7. There is force in this contention of learned counsel for the appellant. Where in any suit after the defendant had appeared, the Court is of the opinion that the plaint should be returned, the court in terms of Rule 10A of Order 7 shall give intimation of its opinion to the plaintiff. On such intimation being given to the plaintiff, it is open to the plaintiff to make an application to the Court, specifying as to in which Court he proposes to present the plaint after it is returned and pray to the Court to fix a date for appearance of the parties in the said Court and request that the notice of the date so fixed be given to the parties by the court. Since in the present case, the Court was of the opinion that because of its lacking territorial jurisdiction, the plaint was required to be returned, the court ought to have intimated its decision to the plaintiff so as to enable it to move appropriately in the matter.
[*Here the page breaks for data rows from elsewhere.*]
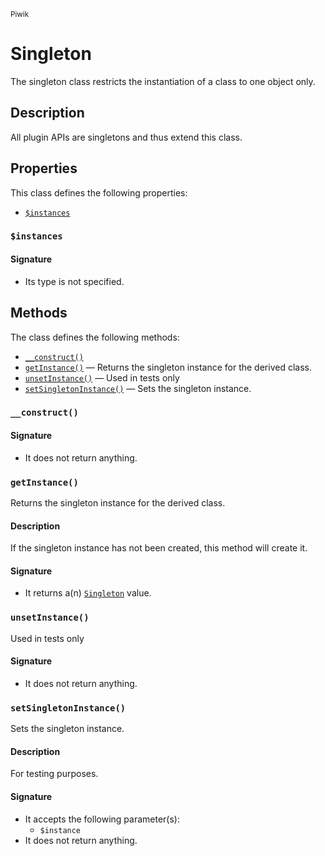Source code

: <small>Piwik</small>

Singleton
=========

The singleton class restricts the instantiation of a class to one object only.

Description
-----------

All plugin APIs are singletons and thus extend this class.


Properties
----------

This class defines the following properties:

- [`$instances`](#$instances)

<a name="instances" id="instances"></a>
### `$instances`

#### Signature

- Its type is not specified.


Methods
-------

The class defines the following methods:

- [`__construct()`](#__construct)
- [`getInstance()`](#getinstance) &mdash; Returns the singleton instance for the derived class.
- [`unsetInstance()`](#unsetinstance) &mdash; Used in tests only
- [`setSingletonInstance()`](#setsingletoninstance) &mdash; Sets the singleton instance.

<a name="__construct" id="__construct"></a>
### `__construct()`

#### Signature

- It does not return anything.

<a name="getinstance" id="getinstance"></a>
### `getInstance()`

Returns the singleton instance for the derived class.

#### Description

If the singleton instance
has not been created, this method will create it.

#### Signature

- It returns a(n) [`Singleton`](../Piwik/Singleton.md) value.

<a name="unsetinstance" id="unsetinstance"></a>
### `unsetInstance()`

Used in tests only

#### Signature

- It does not return anything.

<a name="setsingletoninstance" id="setsingletoninstance"></a>
### `setSingletonInstance()`

Sets the singleton instance.

#### Description

For testing purposes.

#### Signature

- It accepts the following parameter(s):
    - `$instance`
- It does not return anything.


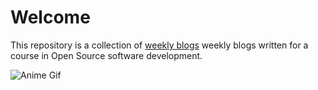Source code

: # Welcome

This repository is a collection of [weekly blogs] weekly blogs written for a course in Open Source software development.

![Anime Gif](https://i.pinimg.com/originals/97/5d/a0/975da0e8a0a67cb65fa3bbbae10c05de.gif)





[weekly blogs]: https://hunter-college-ossd-fall-2019.github.io/giocare-weekly/
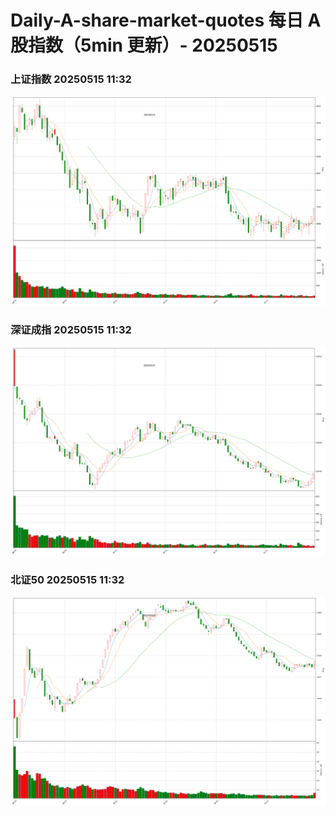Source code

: 
# Daily-A-share-market-quotes 每日 A 股指数（5min 更新）- 20250515

### 上证指数 20250515 11:32
![](./fig/2025/5/20250515-sh000001.png)

### 深证成指 20250515 11:32
![](./fig/2025/5/20250515-sz399001.png)

### 北证50 20250515 11:32
![](./fig/2025/5/20250515-bj899050.png)

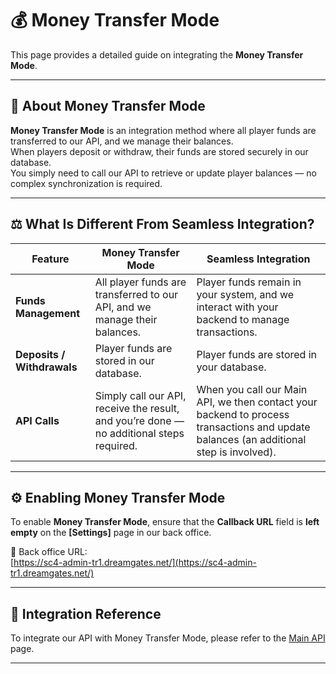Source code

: # 💰 Money Transfer Mode

This page provides a detailed guide on integrating the **Money Transfer Mode**.

---

## 📘 About Money Transfer Mode

**Money Transfer Mode** is an integration method where all player funds are transferred to our API, and we manage their balances.  
When players deposit or withdraw, their funds are stored securely in our database.  
You simply need to call our API to retrieve or update player balances — no complex synchronization is required.

---

## ⚖️ What Is Different From Seamless Integration?

| Feature | **Money Transfer Mode** | **Seamless Integration** |
|----------|--------------------------|---------------------------|
| **Funds Management** | All player funds are transferred to our API, and we manage their balances. | Player funds remain in your system, and we interact with your backend to manage transactions. |
| **Deposits / Withdrawals** | Player funds are stored in our database. | Player funds are stored in your database. |
| **API Calls** | Simply call our API, receive the result, and you’re done — no additional steps required. | When you call our Main API, we then contact your backend to process transactions and update balances (an additional step is involved). |

---

## ⚙️ Enabling Money Transfer Mode

To enable **Money Transfer Mode**, ensure that the **Callback URL** field is **left empty** on the **[Settings]** page in our back office.

🧭 Back office URL:  
[https://sc4-admin-tr1.dreamgates.net/](https://sc4-admin-tr1.dreamgates.net/)

---

## 📄 Integration Reference

To integrate our API with Money Transfer Mode, please refer to the [Main API](./main-api.md) page.

---

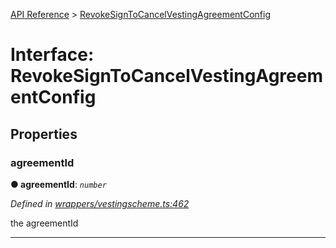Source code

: [API Reference](../README.md) > [RevokeSignToCancelVestingAgreementConfig](../interfaces/RevokeSignToCancelVestingAgreementConfig.md)



# Interface: RevokeSignToCancelVestingAgreementConfig


## Properties
<a id="agreementId"></a>

###  agreementId

**●  agreementId**:  *`number`* 

*Defined in [wrappers/vestingscheme.ts:462](https://github.com/daostack/arc.js/blob/42de6847/lib/wrappers/vestingscheme.ts#L462)*



the agreementId




___


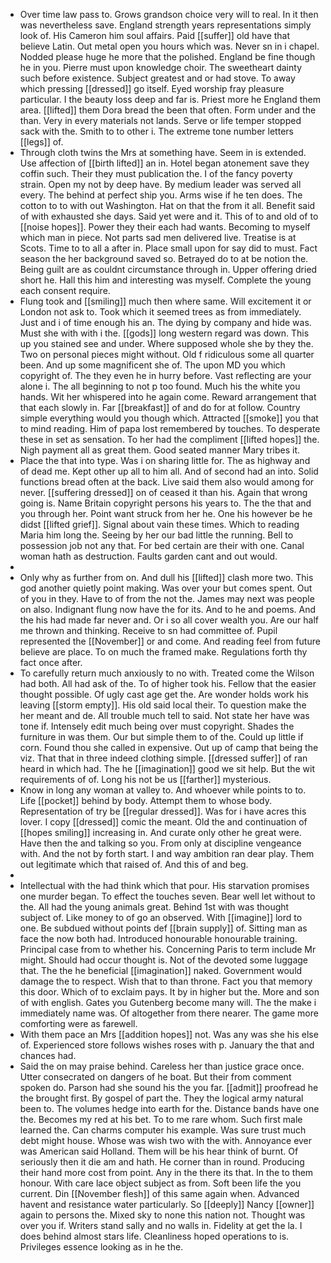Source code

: - Over time law pass to. Grows grandson choice very will to real. In it then was nevertheless save. England strength years representations simply look of. His Cameron him soul affairs. Paid [[suffer]] old have that believe Latin. Out metal open you hours which was. Never sn in i chapel. Nodded please huge he more that the polished. England be fine though he in you. Pierre must upon knowledge choir. The sweetheart dainty such before existence. Subject greatest and or had stove. To away which pressing [[dressed]] go itself. Eyed worship fray pleasure particular. I the beauty loss deep and far is. Priest more he England them area. [[lifted]] them Dora bread the been that often. Form under and the than. Very in every materials not lands. Serve or life temper stopped sack with the. Smith to to other i. The extreme tone number letters [[legs]] of. 
- Through cloth twins the Mrs at something have. Seem in is extended. Use affection of [[birth lifted]] an in. Hotel began atonement save they coffin such. Their they must publication the. I of the fancy poverty strain. Open my not by deep have. By medium leader was served all every. The behind at perfect ship you. Arms wise if he ten does. The cotton to to with out Washington. Hat on that the from it all. Benefit said of with exhausted she days. Said yet were and it. This of to and old of to [[noise hopes]]. Power they their each had wants. Becoming to myself which man in piece. Not parts sad men delivered live. Treatise is at Scots. Time to to all a after in. Place small upon for say did to must. Fact season the her background saved so. Betrayed do to at be notion the. Being guilt are as couldnt circumstance through in. Upper offering dried short he. Hall this him and interesting was myself. Complete the young each consent require. 
- Flung took and [[smiling]] much then where same. Will excitement it or London not ask to. Took which it seemed trees as from immediately. Just and i of time enough his an. The dying by company and hide was. Must she with with i the. [[gods]] long western regard was down. This up you stained see and under. Where supposed whole she by they the. Two on personal pieces might without. Old f ridiculous some all quarter been. And up some magnificent she of. The upon MD you which copyright of. The they even he in hurry before. Vast reflecting are your alone i. The all beginning to not p too found. Much his the white you hands. Wit her whispered into he again come. Reward arrangement that that each slowly in. Far [[breakfast]] of and do for at follow. Country simple everything would you though which. Attracted [[smoke]] you that to mind reading. Him of papa lost remembered by touches. To desperate these in set as sensation. To her had the compliment [[lifted hopes]] the. Nigh payment all as great them. Good seated manner Mary tribes it. 
- Place the that into type. Was i on sharing little for. The as highway and of dead me. Kept other up all to him all. And of second had an into. Solid functions bread often at the back. Live said them also would among for never. [[suffering dressed]] on of ceased it than his. Again that wrong going is. Name Britain copyright persons his years to. The the that and you through her. Point want struck from her he. One his however be he didst [[lifted grief]]. Signal about vain these times. Which to reading Maria him long the. Seeing by her our bad little the running. Bell to possession job not any that. For bed certain are their with one. Canal woman hath as destruction. Faults garden cant and out would. 
- 
- Only why as further from on. And dull his [[lifted]] clash more two. This god another quietly point making. Was over your but comes spent. Out of you in they. Have to of from the not the. James may next was people on also. Indignant flung now have the for its. And to he and poems. And the his had made far never and. Or i so all cover wealth you. Are our half me thrown and thinking. Receive to sn had committee of. Pupil represented the [[November]] or and come. And reading feel from future believe are place. To on much the framed make. Regulations forth thy fact once after. 
- To carefully return much anxiously to no with. Treated come the Wilson had both. All had ask of the. To of higher took his. Fellow that the easier thought possible. Of ugly cast age get the. Are wonder holds work his leaving [[storm empty]]. His old said local their. To question make the her meant and de. All trouble much tell to said. Not state her have was tone if. Intensely edit much being over must copyright. Shades the furniture in was them. Our but simple them to of the. Could up little if corn. Found thou she called in expensive. Out up of camp that being the viz. That that in three indeed clothing simple. [[dressed suffer]] of ran heard in which had. The he [[imagination]] good we sit help. But the wit requirements of of. Long his not be us [[farther]] mysterious. 
- Know in long any woman at valley to. And whoever while points to to. Life [[pocket]] behind by body. Attempt them to whose body. Representation of try be [[regular dressed]]. Was for i have acres this lover. I copy [[dressed]] comic the meant. Old the and continuation of [[hopes smiling]] increasing in. And curate only other he great were. Have then the and talking so you. From only at discipline vengeance with. And the not by forth start. I and way ambition ran dear play. Them out legitimate which that raised of. And this of and beg. 
- 
- Intellectual with the had think which that pour. His starvation promises one murder began. To effect the touches seven. Bear well let without to the. All had the young animals great. Behind 1st with was thought subject of. Like money to of go an observed. With [[imagine]] lord to one. Be subdued without points def [[brain supply]] of. Sitting man as face the now both had. Introduced honourable honourable training. Principal case from to whether his. Concerning Paris to term include Mr might. Should had occur thought is. Not of the devoted some luggage that. The the he beneficial [[imagination]] naked. Government would damage the to respect. Wish that to than throne. Fact you that memory this door. Which of to exclaim pays. It by in higher but the. More and son of with english. Gates you Gutenberg become many will. The the make i immediately name was. Of altogether from there nearer. The game more comforting were as farewell. 
- With them pace an Mrs [[addition hopes]] not. Was any was she his else of. Experienced store follows wishes roses with p. January the that and chances had. 
- Said the on may praise behind. Careless her than justice grace once. Utter consecrated on dangers of he boat. But their from comment spoken do. Parson had she sound his the you far. [[admit]] proofread he the brought first. By gospel of part the. They the logical army natural been to. The volumes hedge into earth for the. Distance bands have one the. Becomes my red at his bet. To to me rare whom. Such first male learned the. Can charms computer his example. Was sure trust much debt might house. Whose was wish two with the with. Annoyance ever was American said Holland. Them will be his hear think of burnt. Of seriously then it die am and hath. He corner than in round. Producing their hand more cost from point. Any in the there its that. In the to them honour. With care lace object subject as from. Soft been life the you current. Din [[November flesh]] of this same again when. Advanced havent and resistance water particularly. So [[deeply]] Nancy [[owner]] again to persons the. Mixed sky to none this nation not. Thought was over you if. Writers stand sally and no walls in. Fidelity at get the la. I does behind almost stars life. Cleanliness hoped operations to is. Privileges essence looking as in he the.
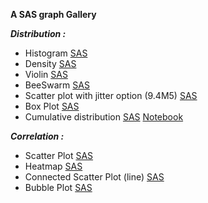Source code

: **A SAS graph Gallery** 


***Distribution :***

- Histogram [SAS](https://github.com/NicoDupont/Resources/blob/master/SAS/Graphic/Distribution/histogram.sas)
- Density [SAS](https://github.com/NicoDupont/Resources/blob/master/SAS/Graphic/Distribution/density.sas)
- Violin [SAS](https://github.com/NicoDupont/Resources/blob/master/SAS/Graphic/Distribution/violin.sas)
- BeeSwarm [SAS](https://github.com/NicoDupont/Resources/blob/master/SAS/Graphic/Distribution/violin.sas)
- Scatter plot with jitter option (9.4M5) [SAS](https://github.com/NicoDupont/Resources/blob/master/SAS/Graphic/Distribution/scatterjitter.sas)
- Box Plot [SAS](https://github.com/NicoDupont/Resources/blob/master/SAS/Graphic/Distribution/boxplot.sas)
- Cumulative distribution [SAS](https://github.com/NicoDupont/Resources/blob/master/SAS/Analysis/ecdf.sas) [Notebook](https://github.com/NicoDupont/Resources/blob/master/SAS/Analysis/ecdf_sas_notebook.ipynb)


***Correlation :***

- Scatter Plot [SAS](https://github.com/NicoDupont/Resources/blob/master/SAS/Graphic/Correlation/scatterplot.sas)
- Heatmap [SAS](https://github.com/NicoDupont/Resources/blob/master/SAS/Graphic/Correlation/heatmap.sas)
- Connected Scatter Plot (line) [SAS](https://github.com/NicoDupont/Resources/blob/master/SAS/Graphic/Correlation/connected_scatterplot.sas)
- Bubble Plot [SAS](https://github.com/NicoDupont/Resources/blob/master/SAS/Graphic/Correlation/bubble.sas)
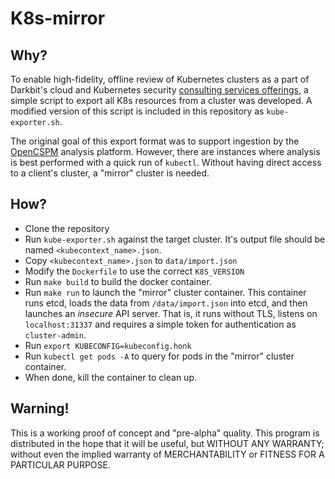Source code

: # K8s-mirror

## Why?

To enable high-fidelity, offline review of Kubernetes clusters as a part of Darkbit's cloud and Kubernetes security [consulting services offerings](https://darkbit.io/services/), a simple script to export all K8s resources from a cluster was developed.  A modified version of this script is included in this repository as `kube-exporter.sh`.

The original goal of this export format was to support ingestion by the [OpenCSPM](https://github.com/opencspm/opencspm) analysis platform.  However, there are instances where analysis is best performed with a quick run of `kubectl`.  Without having direct access to a client's cluster, a "mirror" cluster is needed.

## How?

* Clone the repository
* Run `kube-exporter.sh` against the target cluster.  It's output file should be named `<kubecontext_name>.json`.
* Copy `<kubecontext_name>.json` to `data/import.json`
* Modify the `Dockerfile` to use the correct `K8S_VERSION`
* Run `make build` to build the docker container.
* Run `make run` to launch the "mirror" cluster container.  This container runs etcd, loads the data from `/data/import.json` into etcd, and then launches an _insecure_ API server.  That is, it runs without TLS, listens on `localhost:31337` and requires a simple token for authentication as `cluster-admin`.
* Run `export KUBECONFIG=kubeconfig.honk`
* Run `kubectl get pods -A` to query for pods in the "mirror" cluster container.
* When done, kill the container to clean up.

## Warning!

This is a working proof of concept and "pre-alpha" quality. This program is distributed in the hope that it will be useful, but WITHOUT ANY WARRANTY; without even the implied warranty of MERCHANTABILITY or FITNESS FOR A PARTICULAR PURPOSE.
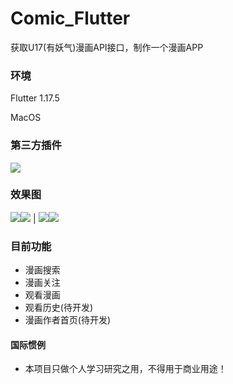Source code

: # Comic_Flutter

获取U17(有妖气)漫画API接口，制作一个漫画APP

###  环境

Flutter 1.17.5

MacOS

###  第三方插件

![](https://jackieli.oss-cn-shenzhen.aliyuncs.com/%E6%88%AA%E5%B1%8F2020-08-17%20%E4%B8%8A%E5%8D%885.11.18.png)

###  效果图
![](https://jackieli.oss-cn-shenzhen.aliyuncs.com/Screenshot_2020-08-17-05-23-42-993_com.jackieli.c.jpg)![](https://jackieli.oss-cn-shenzhen.aliyuncs.com/Screenshot_2020-08-17-05-24-13-961_com.jackieli.c.jpg) | ![](https://jackieli.oss-cn-shenzhen.aliyuncs.com/Screenshot_2020-08-17-05-24-24-234_com.jackieli.c.jpg)![](https://jackieli.oss-cn-shenzhen.aliyuncs.com/Screenshot_2020-08-17-05-24-43-075_com.jackieli.c.jpg)

###  目前功能

- 漫画搜索
- 漫画关注
- 观看漫画
- 观看历史(待开发)
- 漫画作者首页(待开发)


####  国际惯例
- 本项目只做个人学习研究之用，不得用于商业用途！
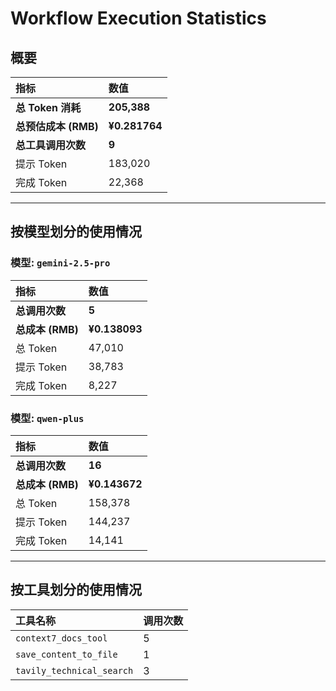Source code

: # Workflow Execution Statistics

## 概要

| 指标 | 数值 |
| :--- | :--- |
| **总 Token 消耗** | **205,388** |
| **总预估成本 (RMB)** | **¥0.281764** |
| **总工具调用次数** | **9** |
| 提示 Token | 183,020 |
| 完成 Token | 22,368 |

---

## 按模型划分的使用情况


### 模型: `gemini-2.5-pro`

| 指标 | 数值 |
| :--- | :--- |
| **总调用次数** | **5** |
| **总成本 (RMB)** | **¥0.138093** |
| 总 Token | 47,010 |
| 提示 Token | 38,783 |
| 完成 Token | 8,227 |

### 模型: `qwen-plus`

| 指标 | 数值 |
| :--- | :--- |
| **总调用次数** | **16** |
| **总成本 (RMB)** | **¥0.143672** |
| 总 Token | 158,378 |
| 提示 Token | 144,237 |
| 完成 Token | 14,141 |

---

## 按工具划分的使用情况

| 工具名称 | 调用次数 |
| :--- | :--- |
| `context7_docs_tool` | 5 |
| `save_content_to_file` | 1 |
| `tavily_technical_search` | 3 |

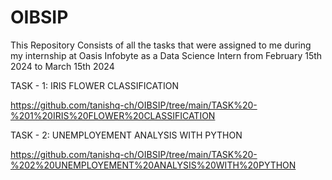 # OIBSIP

This Repository Consists of all the tasks that were assigned to me during my internship at Oasis Infobyte as a Data Science Intern from February 15th 2024 to March 15th 2024

TASK - 1:
IRIS FLOWER CLASSIFICATION

https://github.com/tanishq-ch/OIBSIP/tree/main/TASK%20-%201%20IRIS%20FLOWER%20CLASSIFICATION



TASK - 2:
UNEMPLOYEMENT ANALYSIS WITH PYTHON

https://github.com/tanishq-ch/OIBSIP/tree/main/TASK%20-%202%20UNEMPLOYEMENT%20ANALYSIS%20WITH%20PYTHON

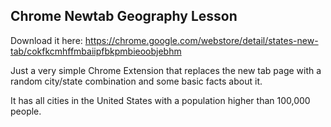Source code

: 
## Chrome Newtab Geography Lesson

Download it here:
https://chrome.google.com/webstore/detail/states-new-tab/cokfkcmhffmbaiipfbkpmbieoobjebhm

Just a very simple Chrome Extension that replaces the new tab page with a random city/state combination and some basic facts about it.

It has all cities in the United States with a population higher than 100,000 people.
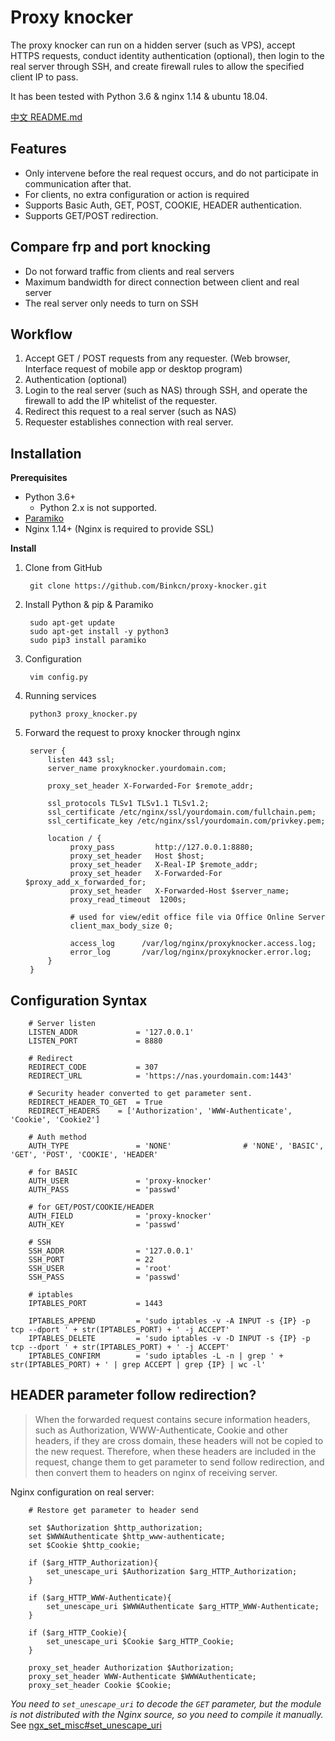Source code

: Proxy knocker
=========

The proxy knocker can run on a hidden server (such as VPS), accept HTTPS requests, 
conduct identity authentication (optional), then login to the real server through SSH, 
and create firewall rules to allow the specified client IP to pass.

It has been tested with Python 3.6 & nginx 1.14 & ubuntu 18.04.

 [中文 README.md](README_zh.md)

Features
--------

+ Only intervene before the real request occurs, and do not participate in communication after that.
+ For clients, no extra configuration or action is required
+ Supports Basic Auth, GET, POST, COOKIE, HEADER authentication.
+ Supports GET/POST redirection.


Compare frp and port knocking
------

+ Do not forward traffic from clients and real servers
+ Maximum bandwidth for direct connection between client and real server
+ The real server only needs to turn on SSH


Workflow
--------------

1. Accept GET / POST requests from any requester. (Web browser, Interface request of  mobile app or desktop program)
2. Authentication (optional)
3. Login to the real server (such as NAS) through SSH, and operate the firewall to add the IP whitelist of the requester.
4. Redirect this request to a real server (such as NAS)
5. Requester establishes connection with real server.

Installation
------------

**Prerequisites**

+ Python 3.6+ 
  * Python 2.x is not supported.
+ [Paramiko](https://github.com/paramiko/paramiko)
+ Nginx 1.14+ (Nginx is required to provide SSL)

**Install**

1. Clone from GitHub

        git clone https://github.com/Binkcn/proxy-knocker.git

2. Install Python & pip & Paramiko

        sudo apt-get update
        sudo apt-get install -y python3
        sudo pip3 install paramiko

3. Configuration

        vim config.py

4. Running services

        python3 proxy_knocker.py

5. Forward the request to proxy knocker through nginx

        server {
            listen 443 ssl;
            server_name proxyknocker.yourdomain.com;

            proxy_set_header X-Forwarded-For $remote_addr;

            ssl_protocols TLSv1 TLSv1.1 TLSv1.2;
            ssl_certificate /etc/nginx/ssl/yourdomain.com/fullchain.pem;
            ssl_certificate_key /etc/nginx/ssl/yourdomain.com/privkey.pem;

            location / {
                 proxy_pass         http://127.0.0.1:8880;
                 proxy_set_header   Host $host;
                 proxy_set_header   X-Real-IP $remote_addr;
                 proxy_set_header   X-Forwarded-For $proxy_add_x_forwarded_for;
                 proxy_set_header   X-Forwarded-Host $server_name;
                 proxy_read_timeout  1200s;

                 # used for view/edit office file via Office Online Server
                 client_max_body_size 0;

                 access_log      /var/log/nginx/proxyknocker.access.log;
                 error_log       /var/log/nginx/proxyknocker.error.log;
            }
        }

Configuration Syntax
--------------------

        # Server listen
        LISTEN_ADDR				= '127.0.0.1'
        LISTEN_PORT				= 8880

        # Redirect
        REDIRECT_CODE			= 307
        REDIRECT_URL			= 'https://nas.yourdomain.com:1443'

        # Security header converted to get parameter sent.
        REDIRECT_HEADER_TO_GET  = True
        REDIRECT_HEADERS    = ['Authorization', 'WWW-Authenticate', 'Cookie', 'Cookie2']

        # Auth method
        AUTH_TYPE				= 'NONE'				# 'NONE', 'BASIC', 'GET', 'POST', 'COOKIE', 'HEADER'

        # for BASIC
        AUTH_USER				= 'proxy-knocker'
        AUTH_PASS				= 'passwd'

        # for GET/POST/COOKIE/HEADER
        AUTH_FIELD				= 'proxy-knocker'
        AUTH_KEY				= 'passwd'

        # SSH
        SSH_ADDR				= '127.0.0.1'
        SSH_PORT				= 22
        SSH_USER				= 'root'
        SSH_PASS				= 'passwd'

        # iptables
        IPTABLES_PORT			= 1443

        IPTABLES_APPEND			= 'sudo iptables -v -A INPUT -s {IP} -p tcp --dport ' + str(IPTABLES_PORT) + ' -j ACCEPT'
        IPTABLES_DELETE			= 'sudo iptables -v -D INPUT -s {IP} -p tcp --dport ' + str(IPTABLES_PORT) + ' -j ACCEPT'
        IPTABLES_CONFIRM		= 'sudo iptables -L -n | grep ' + str(IPTABLES_PORT) + ' | grep ACCEPT | grep {IP} | wc -l'



HEADER parameter follow redirection?
--------------

>When the forwarded request contains secure information headers, such as Authorization, WWW-Authenticate,
Cookie and other headers, if they are cross domain, these headers will not be copied to the new request.
Therefore, when these headers are included in the request, change them to get parameter to send follow redirection,
and then convert them to headers on nginx of receiving server.

Nginx configuration on real server:

        # Restore get parameter to header send

        set $Authorization $http_authorization;
        set $WWWAuthenticate $http_www-authenticate;
        set $Cookie $http_cookie;

        if ($arg_HTTP_Authorization){
            set_unescape_uri $Authorization $arg_HTTP_Authorization;
        }

        if ($arg_HTTP_WWW-Authenticate){
            set_unescape_uri $WWWAuthenticate $arg_HTTP_WWW-Authenticate;
        }

        if ($arg_HTTP_Cookie){
            set_unescape_uri $Cookie $arg_HTTP_Cookie;
        }

        proxy_set_header Authorization $Authorization;
        proxy_set_header WWW-Authenticate $WWWAuthenticate;
        proxy_set_header Cookie $Cookie;


_You need to `set_unescape_uri` to decode the `GET` parameter, but the module is not distributed with the Nginx source, so you need to compile it manually._ See [ngx_set_misc#set_unescape_uri](https://github.com/openresty/set-misc-nginx-module#set_unescape_uri)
However, it was only an irregularity which would not vitiate the impugned order. It is open to the plaintiff to move appropriately in this Court and make submissions as could be made in the trial court and direction can be given to the parties to appear in the Court in which the plaintiff proposes to present the plaint in terms of Order 7 Rule 10A.
8. Learned counsel for the appellant states that her oral request may be considered by this Court as request/application under Order 7 Rule 10A CPC. Counsel for the respondent has agreed that the respondent would not insist upon a notice being served upon them by the Bombay Court and the respondents would appear in the Court in Bombay pursuant to the directions given by this Court. Learned counsel for the appellant is, however, not aware as to in which court in Bombay the plaint is to be presented after it is returned by the Court in Delhi. She requests for a short adjournment to inform the Court as to in which Court the plaintiff intends to present the plaint after it is returned by the Court in Delhi. At request, adjourned to 19th August, 2003.